+++ Excerpted data +++

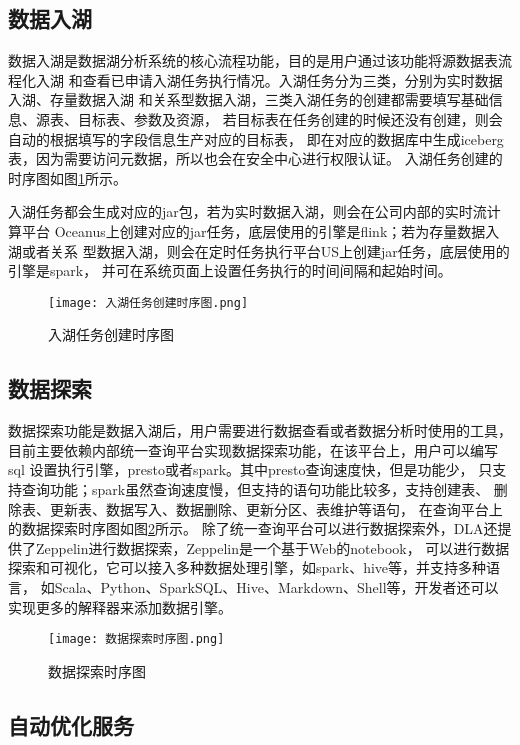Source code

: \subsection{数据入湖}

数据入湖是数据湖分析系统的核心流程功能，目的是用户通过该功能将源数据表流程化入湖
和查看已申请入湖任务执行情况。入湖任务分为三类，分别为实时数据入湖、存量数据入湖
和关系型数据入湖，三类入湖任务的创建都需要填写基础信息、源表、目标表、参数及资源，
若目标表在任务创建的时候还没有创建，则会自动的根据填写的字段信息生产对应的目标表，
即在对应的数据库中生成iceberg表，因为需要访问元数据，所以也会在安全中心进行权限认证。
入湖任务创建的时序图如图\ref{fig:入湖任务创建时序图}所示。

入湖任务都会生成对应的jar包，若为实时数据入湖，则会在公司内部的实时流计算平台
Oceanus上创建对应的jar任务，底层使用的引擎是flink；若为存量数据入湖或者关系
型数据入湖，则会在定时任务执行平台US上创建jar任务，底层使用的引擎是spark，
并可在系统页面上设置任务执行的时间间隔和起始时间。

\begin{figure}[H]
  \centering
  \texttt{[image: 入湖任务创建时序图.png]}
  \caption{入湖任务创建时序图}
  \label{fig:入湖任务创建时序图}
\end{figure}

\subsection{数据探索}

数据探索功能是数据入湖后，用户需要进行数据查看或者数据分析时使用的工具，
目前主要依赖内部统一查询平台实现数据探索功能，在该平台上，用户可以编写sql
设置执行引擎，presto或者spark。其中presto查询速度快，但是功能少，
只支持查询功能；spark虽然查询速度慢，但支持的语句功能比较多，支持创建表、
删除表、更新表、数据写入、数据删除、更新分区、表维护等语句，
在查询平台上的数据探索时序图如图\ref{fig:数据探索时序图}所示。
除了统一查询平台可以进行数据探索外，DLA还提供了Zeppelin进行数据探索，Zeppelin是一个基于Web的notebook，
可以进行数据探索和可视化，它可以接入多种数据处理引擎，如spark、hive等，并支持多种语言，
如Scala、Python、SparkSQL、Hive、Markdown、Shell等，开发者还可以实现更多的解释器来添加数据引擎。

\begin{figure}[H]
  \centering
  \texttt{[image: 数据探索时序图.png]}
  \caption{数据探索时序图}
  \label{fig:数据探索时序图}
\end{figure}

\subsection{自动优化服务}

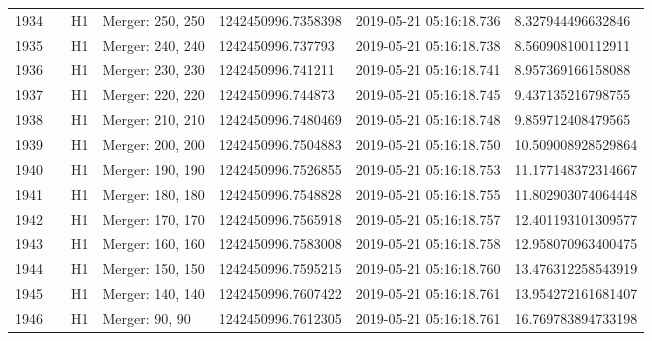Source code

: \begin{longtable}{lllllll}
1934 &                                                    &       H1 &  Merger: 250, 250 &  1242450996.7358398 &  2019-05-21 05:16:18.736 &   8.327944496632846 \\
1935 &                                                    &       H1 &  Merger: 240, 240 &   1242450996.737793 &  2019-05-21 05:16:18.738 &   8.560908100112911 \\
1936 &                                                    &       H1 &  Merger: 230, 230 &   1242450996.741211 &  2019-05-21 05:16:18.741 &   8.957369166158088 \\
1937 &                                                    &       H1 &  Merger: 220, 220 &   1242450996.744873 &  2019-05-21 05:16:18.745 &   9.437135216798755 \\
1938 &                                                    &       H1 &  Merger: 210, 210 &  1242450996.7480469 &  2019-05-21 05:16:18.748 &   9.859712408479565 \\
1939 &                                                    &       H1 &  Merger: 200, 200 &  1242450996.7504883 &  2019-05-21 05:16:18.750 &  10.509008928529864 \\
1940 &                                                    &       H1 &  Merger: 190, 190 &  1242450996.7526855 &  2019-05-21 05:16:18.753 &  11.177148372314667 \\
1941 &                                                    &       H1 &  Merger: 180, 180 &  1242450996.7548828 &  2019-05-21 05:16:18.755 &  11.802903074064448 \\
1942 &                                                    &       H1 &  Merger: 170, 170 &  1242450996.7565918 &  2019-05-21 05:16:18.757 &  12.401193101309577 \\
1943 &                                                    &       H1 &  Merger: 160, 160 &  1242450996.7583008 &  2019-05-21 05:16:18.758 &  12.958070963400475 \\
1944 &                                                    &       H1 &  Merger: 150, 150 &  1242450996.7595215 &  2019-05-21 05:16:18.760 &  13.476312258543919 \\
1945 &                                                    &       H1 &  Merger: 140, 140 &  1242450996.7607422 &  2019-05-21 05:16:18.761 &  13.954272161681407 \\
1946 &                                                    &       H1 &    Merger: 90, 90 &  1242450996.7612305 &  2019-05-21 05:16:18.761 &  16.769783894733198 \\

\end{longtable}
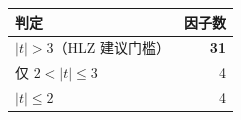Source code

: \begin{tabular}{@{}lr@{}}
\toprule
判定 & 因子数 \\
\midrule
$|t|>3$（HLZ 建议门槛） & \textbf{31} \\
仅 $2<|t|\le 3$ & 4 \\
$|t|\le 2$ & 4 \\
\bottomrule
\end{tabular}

+++

## [Exercise directions]
Give again, exactly as written above, each line from the one that has "即在对应的数据库中生成ice" to the one that has "Merger: 230, 230", both included; omit the pictures.

## [Result below]
即在对应的数据库中生成iceberg表，因为需要访问元数据，所以也会在安全中心进行权限认证。
入湖任务创建的时序图如图\ref{fig:入湖任务创建时序图}所示。

入湖任务都会生成对应的jar包，若为实时数据入湖，则会在公司内部的实时流计算平台
Oceanus上创建对应的jar任务，底层使用的引擎是flink；若为存量数据入湖或者关系
型数据入湖，则会在定时任务执行平台US上创建jar任务，底层使用的引擎是spark，
并可在系统页面上设置任务执行的时间间隔和起始时间。

\begin{figure}[H]
  \centering
  \texttt{[image: 入湖任务创建时序图.png]}
  \caption{入湖任务创建时序图}
  \label{fig:入湖任务创建时序图}
\end{figure}

\subsection{数据探索}

数据探索功能是数据入湖后，用户需要进行数据查看或者数据分析时使用的工具，
目前主要依赖内部统一查询平台实现数据探索功能，在该平台上，用户可以编写sql
设置执行引擎，presto或者spark。其中presto查询速度快，但是功能少，
只支持查询功能；spark虽然查询速度慢，但支持的语句功能比较多，支持创建表、
删除表、更新表、数据写入、数据删除、更新分区、表维护等语句，
在查询平台上的数据探索时序图如图\ref{fig:数据探索时序图}所示。
除了统一查询平台可以进行数据探索外，DLA还提供了Zeppelin进行数据探索，Zeppelin是一个基于Web的notebook，
可以进行数据探索和可视化，它可以接入多种数据处理引擎，如spark、hive等，并支持多种语言，
如Scala、Python、SparkSQL、Hive、Markdown、Shell等，开发者还可以实现更多的解释器来添加数据引擎。

\begin{figure}[H]
  \centering
  \texttt{[image: 数据探索时序图.png]}
  \caption{数据探索时序图}
  \label{fig:数据探索时序图}
\end{figure}

\subsection{自动优化服务}

Source code

: \begin{longtable}{lllllll}
1934 &                                                    &       H1 &  Merger: 250, 250 &  1242450996.7358398 &  2019-05-21 05:16:18.736 &   8.327944496632846 \\
1935 &                                                    &       H1 &  Merger: 240, 240 &   1242450996.737793 &  2019-05-21 05:16:18.738 &   8.560908100112911 \\
1936 &                                                    &       H1 &  Merger: 230, 230 &   1242450996.741211 &  2019-05-21 05:16:18.741 &   8.957369166158088 \\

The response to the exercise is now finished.